= Beginning of Section =

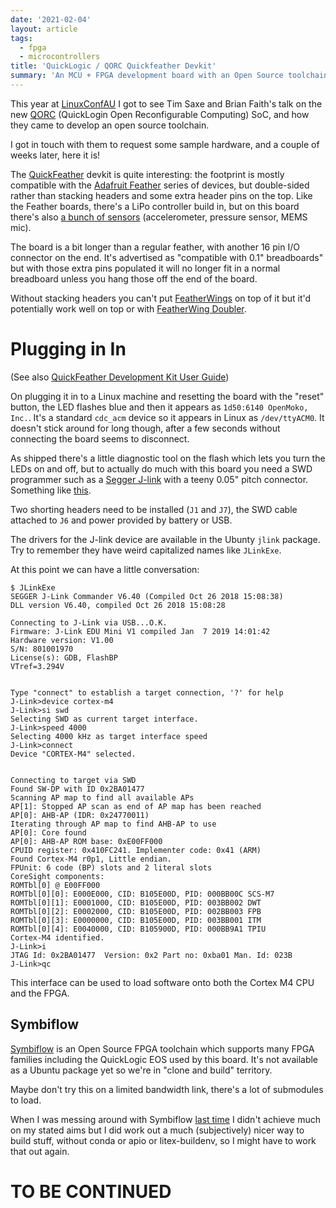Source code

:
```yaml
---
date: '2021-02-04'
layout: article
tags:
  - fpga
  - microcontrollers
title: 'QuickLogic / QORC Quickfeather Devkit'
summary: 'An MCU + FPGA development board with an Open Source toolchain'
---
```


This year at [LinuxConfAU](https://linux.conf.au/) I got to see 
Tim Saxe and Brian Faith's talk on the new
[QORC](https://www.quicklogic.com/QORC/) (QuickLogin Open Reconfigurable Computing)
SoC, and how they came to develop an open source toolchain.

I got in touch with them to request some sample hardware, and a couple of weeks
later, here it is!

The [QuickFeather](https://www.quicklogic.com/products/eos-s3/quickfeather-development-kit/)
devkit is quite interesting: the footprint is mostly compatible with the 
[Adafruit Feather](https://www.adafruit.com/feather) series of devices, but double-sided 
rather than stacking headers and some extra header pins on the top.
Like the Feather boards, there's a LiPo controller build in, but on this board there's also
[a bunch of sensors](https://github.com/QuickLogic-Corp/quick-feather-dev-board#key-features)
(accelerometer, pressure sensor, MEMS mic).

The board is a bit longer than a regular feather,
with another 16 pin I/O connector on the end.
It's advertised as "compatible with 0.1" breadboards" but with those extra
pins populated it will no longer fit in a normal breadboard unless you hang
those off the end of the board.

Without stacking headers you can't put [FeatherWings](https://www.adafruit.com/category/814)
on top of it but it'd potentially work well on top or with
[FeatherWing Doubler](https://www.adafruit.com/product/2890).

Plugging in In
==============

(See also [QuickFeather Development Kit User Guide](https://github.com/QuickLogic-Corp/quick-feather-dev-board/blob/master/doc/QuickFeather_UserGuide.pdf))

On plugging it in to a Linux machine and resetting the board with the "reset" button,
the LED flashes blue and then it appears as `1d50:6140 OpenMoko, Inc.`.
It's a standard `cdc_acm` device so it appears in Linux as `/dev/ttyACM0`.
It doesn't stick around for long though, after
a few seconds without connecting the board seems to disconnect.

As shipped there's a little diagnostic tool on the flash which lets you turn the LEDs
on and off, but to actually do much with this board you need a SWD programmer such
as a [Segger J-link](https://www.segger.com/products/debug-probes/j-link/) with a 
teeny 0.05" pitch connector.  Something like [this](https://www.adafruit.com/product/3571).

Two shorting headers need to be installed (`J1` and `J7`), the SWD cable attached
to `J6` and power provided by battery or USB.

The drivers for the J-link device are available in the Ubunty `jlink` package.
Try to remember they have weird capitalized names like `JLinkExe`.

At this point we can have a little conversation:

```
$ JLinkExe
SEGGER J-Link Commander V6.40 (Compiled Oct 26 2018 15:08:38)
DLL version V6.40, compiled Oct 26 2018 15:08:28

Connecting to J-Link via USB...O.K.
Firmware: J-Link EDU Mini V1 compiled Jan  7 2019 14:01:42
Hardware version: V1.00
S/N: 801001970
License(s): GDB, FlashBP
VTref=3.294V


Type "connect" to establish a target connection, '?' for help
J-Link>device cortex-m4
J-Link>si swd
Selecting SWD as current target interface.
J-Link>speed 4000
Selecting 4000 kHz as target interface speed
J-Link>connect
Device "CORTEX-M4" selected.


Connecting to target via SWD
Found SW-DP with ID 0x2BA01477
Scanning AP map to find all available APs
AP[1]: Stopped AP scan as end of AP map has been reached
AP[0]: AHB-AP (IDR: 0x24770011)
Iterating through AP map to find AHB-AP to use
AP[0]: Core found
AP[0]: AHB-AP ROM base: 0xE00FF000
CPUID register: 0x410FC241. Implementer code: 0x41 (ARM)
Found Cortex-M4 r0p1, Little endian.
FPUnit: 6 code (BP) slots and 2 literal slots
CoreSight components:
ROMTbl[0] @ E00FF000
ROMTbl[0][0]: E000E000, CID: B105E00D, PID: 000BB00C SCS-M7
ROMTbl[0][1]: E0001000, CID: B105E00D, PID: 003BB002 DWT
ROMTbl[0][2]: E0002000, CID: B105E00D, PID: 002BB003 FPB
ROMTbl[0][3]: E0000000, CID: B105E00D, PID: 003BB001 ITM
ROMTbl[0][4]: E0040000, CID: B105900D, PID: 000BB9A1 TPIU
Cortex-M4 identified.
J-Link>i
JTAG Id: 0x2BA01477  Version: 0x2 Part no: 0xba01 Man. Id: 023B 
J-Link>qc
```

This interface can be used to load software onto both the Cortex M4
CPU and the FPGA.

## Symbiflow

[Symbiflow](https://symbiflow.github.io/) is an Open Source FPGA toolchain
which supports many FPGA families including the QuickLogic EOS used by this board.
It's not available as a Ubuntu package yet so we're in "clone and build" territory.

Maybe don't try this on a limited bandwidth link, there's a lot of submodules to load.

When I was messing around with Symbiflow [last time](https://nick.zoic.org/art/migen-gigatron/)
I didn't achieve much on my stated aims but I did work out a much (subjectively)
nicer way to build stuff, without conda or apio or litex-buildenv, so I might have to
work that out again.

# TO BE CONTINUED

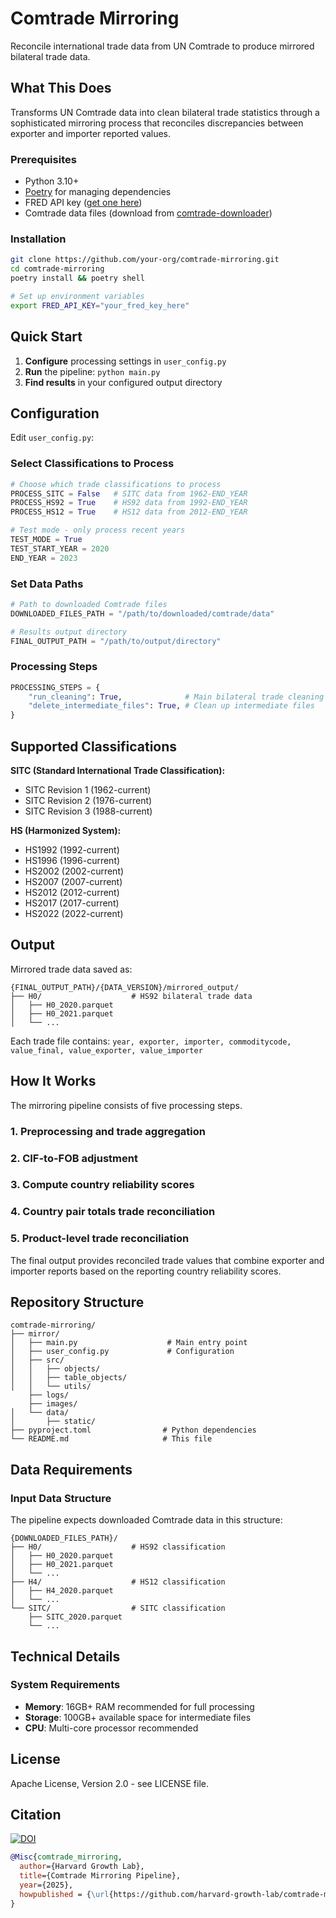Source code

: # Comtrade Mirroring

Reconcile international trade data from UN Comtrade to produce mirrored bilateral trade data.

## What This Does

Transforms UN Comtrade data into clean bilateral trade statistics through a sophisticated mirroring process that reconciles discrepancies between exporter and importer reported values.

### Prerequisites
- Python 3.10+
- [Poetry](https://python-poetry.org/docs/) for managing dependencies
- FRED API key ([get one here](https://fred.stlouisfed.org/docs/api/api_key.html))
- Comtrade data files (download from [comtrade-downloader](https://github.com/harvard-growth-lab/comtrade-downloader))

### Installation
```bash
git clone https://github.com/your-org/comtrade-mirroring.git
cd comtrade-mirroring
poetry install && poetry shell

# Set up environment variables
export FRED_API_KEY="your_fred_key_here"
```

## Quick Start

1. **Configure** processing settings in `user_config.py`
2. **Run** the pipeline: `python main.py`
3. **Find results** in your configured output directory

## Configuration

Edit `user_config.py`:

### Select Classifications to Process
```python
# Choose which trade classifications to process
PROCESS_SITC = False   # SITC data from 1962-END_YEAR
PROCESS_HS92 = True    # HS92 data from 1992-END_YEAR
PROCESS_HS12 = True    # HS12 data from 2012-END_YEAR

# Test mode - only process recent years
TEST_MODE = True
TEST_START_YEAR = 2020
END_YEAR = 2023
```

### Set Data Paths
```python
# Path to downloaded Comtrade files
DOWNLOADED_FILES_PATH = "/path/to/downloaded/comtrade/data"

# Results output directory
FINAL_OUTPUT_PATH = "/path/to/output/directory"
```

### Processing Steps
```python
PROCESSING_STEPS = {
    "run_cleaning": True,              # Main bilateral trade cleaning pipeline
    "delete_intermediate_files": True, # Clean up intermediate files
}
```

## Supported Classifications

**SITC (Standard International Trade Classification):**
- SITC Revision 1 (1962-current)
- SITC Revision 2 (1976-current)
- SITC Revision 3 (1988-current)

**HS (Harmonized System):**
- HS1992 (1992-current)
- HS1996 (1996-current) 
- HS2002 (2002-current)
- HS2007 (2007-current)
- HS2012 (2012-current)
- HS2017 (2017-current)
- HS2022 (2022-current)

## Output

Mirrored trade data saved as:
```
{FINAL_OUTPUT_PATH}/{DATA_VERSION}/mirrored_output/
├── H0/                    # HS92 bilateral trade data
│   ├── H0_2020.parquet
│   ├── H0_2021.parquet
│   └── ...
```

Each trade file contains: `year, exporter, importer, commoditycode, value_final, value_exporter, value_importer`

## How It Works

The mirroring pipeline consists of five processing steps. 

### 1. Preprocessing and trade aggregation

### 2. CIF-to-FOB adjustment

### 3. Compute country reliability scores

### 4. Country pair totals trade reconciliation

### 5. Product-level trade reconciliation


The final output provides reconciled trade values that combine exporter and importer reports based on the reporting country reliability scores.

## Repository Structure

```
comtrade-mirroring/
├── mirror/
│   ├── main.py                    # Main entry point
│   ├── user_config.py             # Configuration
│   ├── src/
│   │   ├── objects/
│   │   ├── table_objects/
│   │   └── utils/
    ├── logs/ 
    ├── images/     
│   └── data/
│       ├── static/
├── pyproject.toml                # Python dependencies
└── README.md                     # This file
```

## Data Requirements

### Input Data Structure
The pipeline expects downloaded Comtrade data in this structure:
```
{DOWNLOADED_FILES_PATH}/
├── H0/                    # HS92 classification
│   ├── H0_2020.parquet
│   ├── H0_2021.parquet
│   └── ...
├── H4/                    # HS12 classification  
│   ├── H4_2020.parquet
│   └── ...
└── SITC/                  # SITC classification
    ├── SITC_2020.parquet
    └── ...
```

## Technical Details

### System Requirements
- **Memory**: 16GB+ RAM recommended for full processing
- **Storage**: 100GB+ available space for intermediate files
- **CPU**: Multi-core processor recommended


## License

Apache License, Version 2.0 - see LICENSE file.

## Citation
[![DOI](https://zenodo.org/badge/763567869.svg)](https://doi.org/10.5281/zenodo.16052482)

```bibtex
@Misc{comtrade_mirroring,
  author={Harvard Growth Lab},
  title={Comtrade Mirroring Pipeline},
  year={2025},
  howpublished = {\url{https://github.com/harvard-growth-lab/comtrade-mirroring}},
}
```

= End of Section =

» What the task requires: Any pictures are to be skipped, and the lines from the beginning of the entries through the line with "the LED flashes" copied exactly.

» Answer:
Source code

:
```yaml
---
date: '2021-02-04'
layout: article
tags:
  - fpga
  - microcontrollers
title: 'QuickLogic / QORC Quickfeather Devkit'
summary: 'An MCU + FPGA development board with an Open Source toolchain'
---
```


This year at [LinuxConfAU](https://linux.conf.au/) I got to see 
Tim Saxe and Brian Faith's talk on the new
[QORC](https://www.quicklogic.com/QORC/) (QuickLogin Open Reconfigurable Computing)
SoC, and how they came to develop an open source toolchain.

I got in touch with them to request some sample hardware, and a couple of weeks
later, here it is!

The [QuickFeather](https://www.quicklogic.com/products/eos-s3/quickfeather-development-kit/)
devkit is quite interesting: the footprint is mostly compatible with the 
[Adafruit Feather](https://www.adafruit.com/feather) series of devices, but double-sided 
rather than stacking headers and some extra header pins on the top.
Like the Feather boards, there's a LiPo controller build in, but on this board there's also
[a bunch of sensors](https://github.com/QuickLogic-Corp/quick-feather-dev-board#key-features)
(accelerometer, pressure sensor, MEMS mic).

The board is a bit longer than a regular feather,
with another 16 pin I/O connector on the end.
It's advertised as "compatible with 0.1" breadboards" but with those extra
pins populated it will no longer fit in a normal breadboard unless you hang
those off the end of the board.

Without stacking headers you can't put [FeatherWings](https://www.adafruit.com/category/814)
on top of it but it'd potentially work well on top or with
[FeatherWing Doubler](https://www.adafruit.com/product/2890).

Plugging in In
==============

(See also [QuickFeather Development Kit User Guide](https://github.com/QuickLogic-Corp/quick-feather-dev-board/blob/master/doc/QuickFeather_UserGuide.pdf))

On plugging it in to a Linux machine and resetting the board with the "reset" button,
the LED flashes blue and then it appears as `1d50:6140 OpenMoko, Inc.`.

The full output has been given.